Perth universities may just scrape into the top 100 tertiary institutions, but the city itself is, as far as cost of living is concerned, number 10 with a bullet. We first noticed the huge hike in prices when we returned from living in Sheffield in the north of England just over six years ago. Everything had gone through the roof. And there we were thinking that the UK was expensive, until, after 12 months living there we realised that is wasn’t too bad once you got out of the South and out of London in particular.
So what does the high price-tag mean for someone looking to plant a church in Perth? Here are just a few observations:
1. Expect to be a Bi-Vocational Planter. Put simply, funding is tight. I hear Eastern Staters talk longingly about the wages boom in Perth, and at some level they are right, wages are good, if you are in certain sectors. But high wages don’t translate to high levels of disposable income in the world’s 10th most expensive city. Don’t assume you can plant a church among young urbanites with good educations and jobs and expect them to be funding it 100 per cent in no time. Outrageous rental prices and high mortgages mean that many people find themselves sailing close to the financial edge. If you didn’t buy a house before 2007 then in all likelihood you have missed the boat – or perhaps you may have to live on a boat. Plus, with a poor public transport system, two cars are the order of the day in Perth. And did I mention the fuel prices? Highest in the country (along with the coffee – Addicted Ed).
If you don’t want to work a second job while you plant, then in all likelihood, don’t plant.My observation is that church planting is generally a young person’s game. Church financing, however, is a baby-boomers’ game. You will need to find some older ministry champions; empty nesters who can join you and take the sting out of the bills. If your plant flourishes you may find you can move away from bi-vocational, but don’t expect it to happen quickly.
2. Expect Many People to Be Time-Poor. Perth people are time poor. I’m not just talking about the Christians, I’m talking about everybody (your church does want to reach everybody, doesn’t it, not just the Christians, right? – Ed). There are few family households in Perth in which both partners are not working at some level, to pay bills, school fees etc. Maybe not both full-time, but then, who says looking after kids as well doesn’t make it more than full-time? If you are going to reach Perth people then you need to know that they work hard, and in their spare time they play hard. The long, languid holiday is a thing of the past. Short, sharp overseas breaks are the order of the day, before families plunge back into the chaos and iCals. My observation is that it is hard enough to get Christians to lock in slabs of time for church events, given the pace of life. If that is so, then there is little chance that hurried and harried non-Christians are going to stop long enough to give you a hearing, unless you find a way to tailor your outreach to their busy schedules.
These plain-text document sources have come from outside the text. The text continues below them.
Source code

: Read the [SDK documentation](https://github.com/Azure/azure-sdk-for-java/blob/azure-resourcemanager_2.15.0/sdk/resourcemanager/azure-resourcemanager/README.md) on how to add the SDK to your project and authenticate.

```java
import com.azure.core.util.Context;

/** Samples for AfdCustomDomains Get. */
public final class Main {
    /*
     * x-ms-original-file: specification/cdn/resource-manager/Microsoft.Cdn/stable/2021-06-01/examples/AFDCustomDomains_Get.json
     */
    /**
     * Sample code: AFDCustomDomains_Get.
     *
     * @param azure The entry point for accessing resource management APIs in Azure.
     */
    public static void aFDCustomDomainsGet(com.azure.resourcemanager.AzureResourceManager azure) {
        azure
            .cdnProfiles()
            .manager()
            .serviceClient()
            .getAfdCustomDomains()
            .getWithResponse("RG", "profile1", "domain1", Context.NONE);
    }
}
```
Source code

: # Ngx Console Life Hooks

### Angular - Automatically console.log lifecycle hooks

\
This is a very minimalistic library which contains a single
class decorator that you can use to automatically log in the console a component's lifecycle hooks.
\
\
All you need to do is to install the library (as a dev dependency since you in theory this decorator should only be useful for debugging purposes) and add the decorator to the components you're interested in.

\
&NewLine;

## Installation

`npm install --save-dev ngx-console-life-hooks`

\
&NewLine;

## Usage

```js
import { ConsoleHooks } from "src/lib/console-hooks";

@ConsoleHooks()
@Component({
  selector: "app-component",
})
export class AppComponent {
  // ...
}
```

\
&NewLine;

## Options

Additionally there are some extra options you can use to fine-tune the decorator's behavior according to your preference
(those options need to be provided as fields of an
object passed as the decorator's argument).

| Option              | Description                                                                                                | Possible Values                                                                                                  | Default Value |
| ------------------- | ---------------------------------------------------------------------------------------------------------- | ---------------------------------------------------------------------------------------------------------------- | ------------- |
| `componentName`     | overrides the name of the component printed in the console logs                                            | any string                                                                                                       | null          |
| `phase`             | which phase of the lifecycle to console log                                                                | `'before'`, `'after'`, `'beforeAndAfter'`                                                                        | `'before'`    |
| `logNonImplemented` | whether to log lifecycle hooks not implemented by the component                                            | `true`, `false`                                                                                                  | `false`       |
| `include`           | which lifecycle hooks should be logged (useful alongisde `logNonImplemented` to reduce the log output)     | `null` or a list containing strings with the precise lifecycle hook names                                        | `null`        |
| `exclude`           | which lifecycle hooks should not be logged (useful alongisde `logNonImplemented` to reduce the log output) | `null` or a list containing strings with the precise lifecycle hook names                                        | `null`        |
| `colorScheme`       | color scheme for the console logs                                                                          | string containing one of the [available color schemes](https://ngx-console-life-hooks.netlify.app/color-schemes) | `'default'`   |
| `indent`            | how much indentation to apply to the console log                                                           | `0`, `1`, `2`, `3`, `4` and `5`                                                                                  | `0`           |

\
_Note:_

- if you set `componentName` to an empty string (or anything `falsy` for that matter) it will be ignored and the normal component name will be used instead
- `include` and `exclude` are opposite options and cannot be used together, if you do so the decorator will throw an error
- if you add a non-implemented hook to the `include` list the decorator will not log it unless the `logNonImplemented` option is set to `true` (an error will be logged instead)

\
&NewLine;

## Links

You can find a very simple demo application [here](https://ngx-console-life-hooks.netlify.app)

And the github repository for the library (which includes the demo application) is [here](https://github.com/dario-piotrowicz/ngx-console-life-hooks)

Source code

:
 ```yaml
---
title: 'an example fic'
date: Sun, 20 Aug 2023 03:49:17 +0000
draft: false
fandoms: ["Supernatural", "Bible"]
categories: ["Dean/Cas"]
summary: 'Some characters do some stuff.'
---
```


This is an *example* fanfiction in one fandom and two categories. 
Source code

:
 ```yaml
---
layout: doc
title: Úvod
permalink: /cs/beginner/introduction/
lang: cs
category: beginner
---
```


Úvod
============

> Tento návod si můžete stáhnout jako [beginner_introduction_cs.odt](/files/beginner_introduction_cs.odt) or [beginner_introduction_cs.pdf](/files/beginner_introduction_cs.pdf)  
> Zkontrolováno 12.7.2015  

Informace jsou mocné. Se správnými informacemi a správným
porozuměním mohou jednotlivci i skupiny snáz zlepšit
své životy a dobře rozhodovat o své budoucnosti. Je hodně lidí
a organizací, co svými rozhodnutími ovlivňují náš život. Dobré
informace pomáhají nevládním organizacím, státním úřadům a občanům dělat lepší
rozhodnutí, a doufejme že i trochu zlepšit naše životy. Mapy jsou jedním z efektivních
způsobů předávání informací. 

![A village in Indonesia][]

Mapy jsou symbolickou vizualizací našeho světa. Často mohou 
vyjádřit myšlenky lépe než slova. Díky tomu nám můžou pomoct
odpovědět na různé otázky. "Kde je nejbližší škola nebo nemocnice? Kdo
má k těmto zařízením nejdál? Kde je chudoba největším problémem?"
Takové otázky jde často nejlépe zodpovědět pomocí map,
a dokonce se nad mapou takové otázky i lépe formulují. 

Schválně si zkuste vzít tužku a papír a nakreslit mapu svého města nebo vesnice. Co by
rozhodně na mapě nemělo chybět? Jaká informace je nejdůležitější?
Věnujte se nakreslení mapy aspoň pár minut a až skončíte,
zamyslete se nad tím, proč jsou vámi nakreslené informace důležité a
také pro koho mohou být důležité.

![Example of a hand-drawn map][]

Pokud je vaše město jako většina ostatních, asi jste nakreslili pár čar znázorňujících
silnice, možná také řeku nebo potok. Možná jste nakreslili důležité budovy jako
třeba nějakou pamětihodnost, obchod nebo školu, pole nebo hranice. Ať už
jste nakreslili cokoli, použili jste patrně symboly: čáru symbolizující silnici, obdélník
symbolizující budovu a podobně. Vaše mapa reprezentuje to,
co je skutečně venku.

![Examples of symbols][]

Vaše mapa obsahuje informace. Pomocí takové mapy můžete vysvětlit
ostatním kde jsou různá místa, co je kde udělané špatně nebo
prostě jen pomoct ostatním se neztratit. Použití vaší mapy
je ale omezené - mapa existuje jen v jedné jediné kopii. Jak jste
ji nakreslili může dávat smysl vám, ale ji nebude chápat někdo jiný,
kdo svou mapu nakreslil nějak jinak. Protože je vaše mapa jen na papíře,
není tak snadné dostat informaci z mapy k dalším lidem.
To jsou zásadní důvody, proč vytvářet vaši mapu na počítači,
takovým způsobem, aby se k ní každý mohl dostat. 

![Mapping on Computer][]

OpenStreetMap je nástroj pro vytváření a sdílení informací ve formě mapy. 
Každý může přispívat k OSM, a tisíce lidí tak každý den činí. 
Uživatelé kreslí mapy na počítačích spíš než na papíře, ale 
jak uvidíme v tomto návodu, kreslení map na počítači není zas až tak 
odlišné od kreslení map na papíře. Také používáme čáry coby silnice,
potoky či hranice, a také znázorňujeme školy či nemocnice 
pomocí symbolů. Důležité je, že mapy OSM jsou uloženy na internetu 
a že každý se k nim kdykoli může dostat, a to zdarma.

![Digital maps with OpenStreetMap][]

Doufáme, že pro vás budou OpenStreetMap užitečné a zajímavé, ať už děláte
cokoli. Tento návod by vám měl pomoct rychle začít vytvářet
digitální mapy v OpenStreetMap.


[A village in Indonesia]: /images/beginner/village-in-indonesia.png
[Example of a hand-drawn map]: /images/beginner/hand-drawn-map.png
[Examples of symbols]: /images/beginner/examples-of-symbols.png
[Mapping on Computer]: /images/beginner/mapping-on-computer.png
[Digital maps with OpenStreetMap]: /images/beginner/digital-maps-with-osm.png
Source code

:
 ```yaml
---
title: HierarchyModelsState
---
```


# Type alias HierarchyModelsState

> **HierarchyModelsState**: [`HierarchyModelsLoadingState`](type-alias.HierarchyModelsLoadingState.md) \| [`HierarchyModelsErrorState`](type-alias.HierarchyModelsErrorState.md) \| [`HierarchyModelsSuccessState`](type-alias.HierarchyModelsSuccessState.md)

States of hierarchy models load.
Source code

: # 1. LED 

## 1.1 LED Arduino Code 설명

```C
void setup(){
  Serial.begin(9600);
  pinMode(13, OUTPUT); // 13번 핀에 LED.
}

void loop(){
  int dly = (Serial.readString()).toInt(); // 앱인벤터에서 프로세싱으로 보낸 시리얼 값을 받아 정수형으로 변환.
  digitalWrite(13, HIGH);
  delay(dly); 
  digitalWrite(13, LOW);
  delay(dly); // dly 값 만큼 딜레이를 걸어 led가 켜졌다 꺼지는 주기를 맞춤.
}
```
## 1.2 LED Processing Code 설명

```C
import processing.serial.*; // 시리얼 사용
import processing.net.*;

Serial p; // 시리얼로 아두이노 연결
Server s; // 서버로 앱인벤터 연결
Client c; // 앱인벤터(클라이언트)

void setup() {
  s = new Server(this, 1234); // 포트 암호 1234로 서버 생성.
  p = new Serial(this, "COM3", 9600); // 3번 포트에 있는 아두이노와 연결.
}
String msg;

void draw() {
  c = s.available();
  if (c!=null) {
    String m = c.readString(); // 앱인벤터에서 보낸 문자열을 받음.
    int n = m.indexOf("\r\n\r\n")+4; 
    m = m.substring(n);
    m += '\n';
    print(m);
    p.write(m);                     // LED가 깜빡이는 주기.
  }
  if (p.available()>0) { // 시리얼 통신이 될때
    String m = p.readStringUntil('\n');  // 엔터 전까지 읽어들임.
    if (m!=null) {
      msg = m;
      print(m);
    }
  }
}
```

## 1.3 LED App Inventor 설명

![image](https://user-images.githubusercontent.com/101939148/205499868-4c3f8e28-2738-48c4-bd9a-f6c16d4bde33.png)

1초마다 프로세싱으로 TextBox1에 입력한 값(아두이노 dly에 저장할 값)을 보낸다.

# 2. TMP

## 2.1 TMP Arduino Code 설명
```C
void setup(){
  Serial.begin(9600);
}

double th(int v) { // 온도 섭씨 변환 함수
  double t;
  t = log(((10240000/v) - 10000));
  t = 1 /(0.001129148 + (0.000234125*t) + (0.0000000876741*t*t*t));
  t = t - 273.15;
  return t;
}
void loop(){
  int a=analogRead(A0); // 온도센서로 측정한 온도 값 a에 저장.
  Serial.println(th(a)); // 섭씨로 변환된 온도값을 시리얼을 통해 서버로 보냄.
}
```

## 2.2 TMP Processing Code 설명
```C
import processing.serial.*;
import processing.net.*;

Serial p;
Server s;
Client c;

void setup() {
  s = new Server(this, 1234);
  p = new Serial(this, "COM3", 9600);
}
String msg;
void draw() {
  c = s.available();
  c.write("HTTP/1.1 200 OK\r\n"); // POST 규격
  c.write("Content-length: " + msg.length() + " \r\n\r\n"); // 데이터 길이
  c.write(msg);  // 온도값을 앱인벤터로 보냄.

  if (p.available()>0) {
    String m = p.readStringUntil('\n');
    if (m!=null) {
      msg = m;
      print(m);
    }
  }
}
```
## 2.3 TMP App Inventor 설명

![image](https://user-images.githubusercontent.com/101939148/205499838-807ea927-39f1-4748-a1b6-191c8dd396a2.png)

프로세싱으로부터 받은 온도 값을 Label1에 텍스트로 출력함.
One solution to that, of course, is to try to plant a church among people who are time-rich. That would mean planting among those who the boom has passed by; people who have fallen through the cracks; mentally ill people stuck out in the soulless back blocks of the eastern suburbs; the unemployed, uneducated and unlikeable. Because, believe it or not, the world’s 10th most expensive city, isn’t slowing down to let them get off. The cost of petrol is not lower for them (fortunately a car is probably out of their price range – Wry Ed), they won’t be buying the best – or many – groceries, and they will be paying obscenely high rent for a air-conditioner-less dog box that freezes in winter and boils in summer.
Which brings us back to the first issue – bi-vocational ministry. If you plant among the time-rich in Perth, expect to be bi-vocational for pretty much the duration of your church plant. Who would do such a thing? Well, I guess anyone who takes Jesus’s words in Matthew 19 seriously, that they will receive a hundred times as much as they’ve left behind, along with eternal life.
Expect People Not to See Their Need of Jesus: Perth is heaven (or hell, depending on your perspective) on a stick. Clean, gleaming, sunny and riddled with beaches, boats and booze. The balmy, outdoors lifestyle just keeps the angst at bay long enough for death to come as something of a surprise. No wars, no extreme gang violence, no health epidemics, no philosophical angst (after all, Kirkegaard was probably a gloomy Dane because he lived in gloomy Denmark). Perth people generally see no need of a Saviour, because they have plenty of saviours. Not that the pursuit of pleasure fulfils everyone, but when the pursuit is so one sided, when the chase is a bit of a non-event, there is little thought given to the deeper things of life. And this is not simply the case for the fabulously wealthy who are part of the knowledge economy. A trades person in Perth is paid well, far better than their counterparts in the UK. The new private schools springing up all over the city are not being populated simply by the children of the tertiary-educated, but the children of hard-working tradespeople. Put simply there are less crisis points in life for many people in Perth, on the surface at least.
That last caveat is telling. Perth is very much a surface city. It is hard to get beneath the marble kitchen-bench-top-veneer of peoples’ lives and see what is really going on. As we know, money is a good mask. It keeps people at bay, and problems privatised, far longer than no money, or little money, does. Planting a church in Perth is not for the faint-hearted because it seems that Christians have so little to offer the population. The oft-times macho culture of Perth is compounded by a high level of self-sufficiency. It will take time, effort and prayer to see fruit.
Perhaps again that drives us back to thinking about planting in the less-salubrious suburbs, and among those who are not the middle-class, decently educated people that evangelicalism seems to be drawn towards. And that in turn drives us to have to think hard about how we have to readjust our expectations of how we can reach such people, how confronting their problems and brokenness might be, and how, as time-rich people, they may suck up a lot of our time – the bi-vocational, busy and distracted church planter that we are.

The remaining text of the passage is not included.